Banking-as-a-Service, also called white-label banking is a system in which non-banking or non-financial institutions can embed financial services into their products. This definition would become easy to understand with a little more elaboration through this example- you may have seen companies that are not banks but offer payment services or loans to consumers by embedding digital banking into their systems. These companies are called BaaS providers, though banks can themselves create such platforms or work along with third-party financial services providers offering BaaS solutions.

Diving deep in the BaaS world, here are some more examples that are ready to teach you to a greater extent about it-

In some cases, BaaS acts as a backbone for financial app development. Betterment, a popular investing app is such banking-as-a-Service product.

Delivery of remittance is a great help to poor countries as it acts as a major source of income for them. The development of remittance software is a classic example of BaaS as banks become able to render their services with their partner financial institutions without any obligations.

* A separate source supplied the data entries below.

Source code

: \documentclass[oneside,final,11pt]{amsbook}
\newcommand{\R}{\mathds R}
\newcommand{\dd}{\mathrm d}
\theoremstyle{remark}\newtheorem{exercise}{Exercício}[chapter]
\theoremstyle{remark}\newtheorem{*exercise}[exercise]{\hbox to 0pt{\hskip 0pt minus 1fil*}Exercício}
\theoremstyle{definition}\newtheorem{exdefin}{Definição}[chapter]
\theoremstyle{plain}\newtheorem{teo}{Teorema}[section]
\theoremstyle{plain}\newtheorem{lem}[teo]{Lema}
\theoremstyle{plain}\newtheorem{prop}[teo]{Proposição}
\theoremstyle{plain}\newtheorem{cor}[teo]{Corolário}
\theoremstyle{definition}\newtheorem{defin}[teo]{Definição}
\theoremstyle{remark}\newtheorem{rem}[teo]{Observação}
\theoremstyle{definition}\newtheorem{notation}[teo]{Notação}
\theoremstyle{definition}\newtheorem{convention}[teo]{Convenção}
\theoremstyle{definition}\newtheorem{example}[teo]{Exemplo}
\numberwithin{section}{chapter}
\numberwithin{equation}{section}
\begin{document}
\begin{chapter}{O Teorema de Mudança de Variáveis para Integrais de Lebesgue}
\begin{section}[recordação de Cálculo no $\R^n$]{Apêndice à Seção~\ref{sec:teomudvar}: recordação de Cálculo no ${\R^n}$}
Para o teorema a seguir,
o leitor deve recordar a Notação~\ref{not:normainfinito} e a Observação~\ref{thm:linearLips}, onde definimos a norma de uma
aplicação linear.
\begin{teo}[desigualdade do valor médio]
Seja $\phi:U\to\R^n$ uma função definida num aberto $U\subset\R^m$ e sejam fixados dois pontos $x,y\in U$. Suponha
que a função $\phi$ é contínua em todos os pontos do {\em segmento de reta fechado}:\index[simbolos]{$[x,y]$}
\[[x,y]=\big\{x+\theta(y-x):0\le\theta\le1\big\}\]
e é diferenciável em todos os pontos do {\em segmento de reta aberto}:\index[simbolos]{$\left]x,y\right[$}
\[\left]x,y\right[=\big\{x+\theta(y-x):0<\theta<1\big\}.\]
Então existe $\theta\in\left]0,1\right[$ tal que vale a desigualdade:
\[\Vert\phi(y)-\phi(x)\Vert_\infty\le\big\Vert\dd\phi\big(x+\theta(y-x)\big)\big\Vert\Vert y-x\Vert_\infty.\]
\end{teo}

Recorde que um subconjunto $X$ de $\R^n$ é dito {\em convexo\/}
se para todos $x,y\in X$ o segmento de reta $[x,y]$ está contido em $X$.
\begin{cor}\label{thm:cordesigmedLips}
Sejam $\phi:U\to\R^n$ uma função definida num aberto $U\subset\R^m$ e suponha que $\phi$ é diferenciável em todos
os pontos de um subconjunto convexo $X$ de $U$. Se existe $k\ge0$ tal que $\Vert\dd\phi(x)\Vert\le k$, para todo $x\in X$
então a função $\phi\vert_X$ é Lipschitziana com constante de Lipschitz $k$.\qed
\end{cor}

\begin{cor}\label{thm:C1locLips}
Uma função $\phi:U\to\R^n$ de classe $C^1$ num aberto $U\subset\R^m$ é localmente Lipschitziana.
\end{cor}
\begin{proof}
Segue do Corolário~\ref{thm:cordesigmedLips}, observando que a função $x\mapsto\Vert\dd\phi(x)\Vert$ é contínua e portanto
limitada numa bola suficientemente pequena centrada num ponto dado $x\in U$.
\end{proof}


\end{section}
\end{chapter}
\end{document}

Similarly, mortgage and money lending are two essential services in banking, and often collaborate with third-party financial institutions to reach a broader audience base. Banking-as-a-Service enables the development of mortgage software and money lending apps.

All these services are implemented by a third party and provided and supported by a bank. Banking as a Service adding more wings to the existing digital financial services and allowing licensed banks to expand their customer base. The association of third party and banking organizations will surely bring more new useful services to make banking capabilities more enjoyable for customers. The disruption in the financial services sector will come to an end, and transparency & reach to banking capabilities will increase on the go.

Read: Embedded Finance: A New Concept in Financial Industry

FinTech-as-a-Service (FaaS)- Rising Trend in Finance

As a recent trend, a large population has been diverted towards stocks and blockchain trading, NFTs, and other things such as Metaverse. People know little about these platforms and services, and the interest can be seen increasing day by day, giving rise to curiosity for divisions such as FinTechs to gain popularity.

Not only customers, but organizations, are also keen to learn about this sector’s possibilities and future opportunities and can be seen investing heavily in any organization providing financial services. The recent trading and investing practices have hyped up this sector quite a lot and made it necessary for all to know about this.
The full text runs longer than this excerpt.